Songs were used as an archive for history in particular, histories of oppression.  From the Negro Spirituals derived from Field Songs, sang by slaves who were working on cotton farms in the U.S., to KLFA ( Mau Mau) songs sang by detainees as they were transferred to detention camps and reserves, to Miriam Makeba, who sang about apartheid and the hope for a free South Africa.

*The word “home” in many of these resistance songs represents the idea of freedom, in the way that land in resistance movements were a tangible idea of freedom.

Bessie Brown sings Song From A Cotton Field which gives an account of a slave cotton picker and the hope for freedom one day:

[youtube=http://youtu.be/Zxmbie8dfkI]

Songs are a form of oral history and contained in them are the lives of those who lived through periods of difficulty.

Etta James sings Swing Low, Sweet Chariot a classic Negro Spiritual, sang in church, one of the only places that African- Americans could congregate without raising suspicion.

[youtube=http://youtu.be/Thz1zDAytzU]

Music can be a tool for resistance. The colonialists sometimes banned these songs because they understood the power of those songs in strengthening the people’s resolve.

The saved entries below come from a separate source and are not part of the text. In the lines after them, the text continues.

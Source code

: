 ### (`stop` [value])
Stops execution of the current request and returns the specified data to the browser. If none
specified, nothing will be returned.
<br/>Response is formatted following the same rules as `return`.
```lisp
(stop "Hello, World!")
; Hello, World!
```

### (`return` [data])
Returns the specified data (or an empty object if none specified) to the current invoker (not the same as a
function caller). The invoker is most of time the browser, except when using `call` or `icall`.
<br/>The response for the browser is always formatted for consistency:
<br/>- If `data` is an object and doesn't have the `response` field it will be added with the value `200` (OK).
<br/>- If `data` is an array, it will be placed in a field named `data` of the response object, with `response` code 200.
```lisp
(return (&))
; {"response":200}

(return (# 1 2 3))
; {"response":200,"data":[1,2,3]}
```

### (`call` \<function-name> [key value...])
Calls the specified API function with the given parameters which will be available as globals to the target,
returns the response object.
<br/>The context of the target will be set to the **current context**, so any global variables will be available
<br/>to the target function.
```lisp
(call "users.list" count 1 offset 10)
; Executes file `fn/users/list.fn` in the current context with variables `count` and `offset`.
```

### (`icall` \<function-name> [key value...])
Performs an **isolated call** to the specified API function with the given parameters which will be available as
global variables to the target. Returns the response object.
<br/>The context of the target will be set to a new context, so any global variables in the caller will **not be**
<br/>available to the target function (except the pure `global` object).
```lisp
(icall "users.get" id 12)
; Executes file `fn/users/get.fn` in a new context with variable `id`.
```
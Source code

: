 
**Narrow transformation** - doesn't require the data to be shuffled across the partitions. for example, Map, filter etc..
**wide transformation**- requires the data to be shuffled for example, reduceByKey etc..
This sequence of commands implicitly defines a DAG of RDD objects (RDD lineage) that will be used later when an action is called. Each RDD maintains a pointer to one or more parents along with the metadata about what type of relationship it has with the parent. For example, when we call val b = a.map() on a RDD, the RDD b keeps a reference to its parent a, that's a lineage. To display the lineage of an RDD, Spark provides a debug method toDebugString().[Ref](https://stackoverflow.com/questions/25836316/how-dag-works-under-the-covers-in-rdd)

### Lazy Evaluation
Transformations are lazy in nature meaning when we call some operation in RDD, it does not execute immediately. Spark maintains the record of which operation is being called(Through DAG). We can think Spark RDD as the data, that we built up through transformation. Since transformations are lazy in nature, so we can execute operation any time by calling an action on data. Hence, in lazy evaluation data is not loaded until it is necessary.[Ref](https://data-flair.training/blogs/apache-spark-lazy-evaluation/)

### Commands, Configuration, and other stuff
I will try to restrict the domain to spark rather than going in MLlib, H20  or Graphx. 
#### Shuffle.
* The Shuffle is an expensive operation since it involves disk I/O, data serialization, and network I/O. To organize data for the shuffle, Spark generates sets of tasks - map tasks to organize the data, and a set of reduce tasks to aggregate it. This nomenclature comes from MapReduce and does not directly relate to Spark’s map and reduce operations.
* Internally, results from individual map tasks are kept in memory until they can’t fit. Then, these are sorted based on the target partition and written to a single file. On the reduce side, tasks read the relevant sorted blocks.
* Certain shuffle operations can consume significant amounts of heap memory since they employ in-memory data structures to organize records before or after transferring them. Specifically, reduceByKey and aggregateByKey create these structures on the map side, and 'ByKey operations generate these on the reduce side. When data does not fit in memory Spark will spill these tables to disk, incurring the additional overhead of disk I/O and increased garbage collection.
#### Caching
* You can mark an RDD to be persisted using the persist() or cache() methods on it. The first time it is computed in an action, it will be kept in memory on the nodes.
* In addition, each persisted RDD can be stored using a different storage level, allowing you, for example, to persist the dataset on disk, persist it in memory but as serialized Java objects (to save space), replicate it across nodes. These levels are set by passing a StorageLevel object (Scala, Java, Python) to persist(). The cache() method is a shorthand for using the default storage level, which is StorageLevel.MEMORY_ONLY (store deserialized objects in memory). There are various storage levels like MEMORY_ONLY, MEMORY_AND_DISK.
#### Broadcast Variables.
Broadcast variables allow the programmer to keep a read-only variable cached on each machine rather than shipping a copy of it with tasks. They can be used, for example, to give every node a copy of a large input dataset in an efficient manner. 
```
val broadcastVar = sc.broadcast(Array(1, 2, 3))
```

Miriam Makeba in this interview talks about her discomfort at the commercialization of her songs for a European audience:

[youtube=http://youtu.be/lExbPP8zmUg]

Music can be coded for communication. The gumboot dance was originally used by miners to communicate while working. In the 1940s Africans from the Southern part of Africa (Zambia, Mozambique, Botswana, Zimbabwe) were put into forced labour in mines in South Africa. The miners, who were chained to each other, worked in waterlogged and dark conditions in these mines. In most situations it was so dark that they could not see each other. They were not allowed to talk to each other in the three months that they lived and worked in the mines.

Because they were from different countries even language was a problem. They were arranged in a way that they could not organize along ethnic lines. Gumboot code became the language of unity.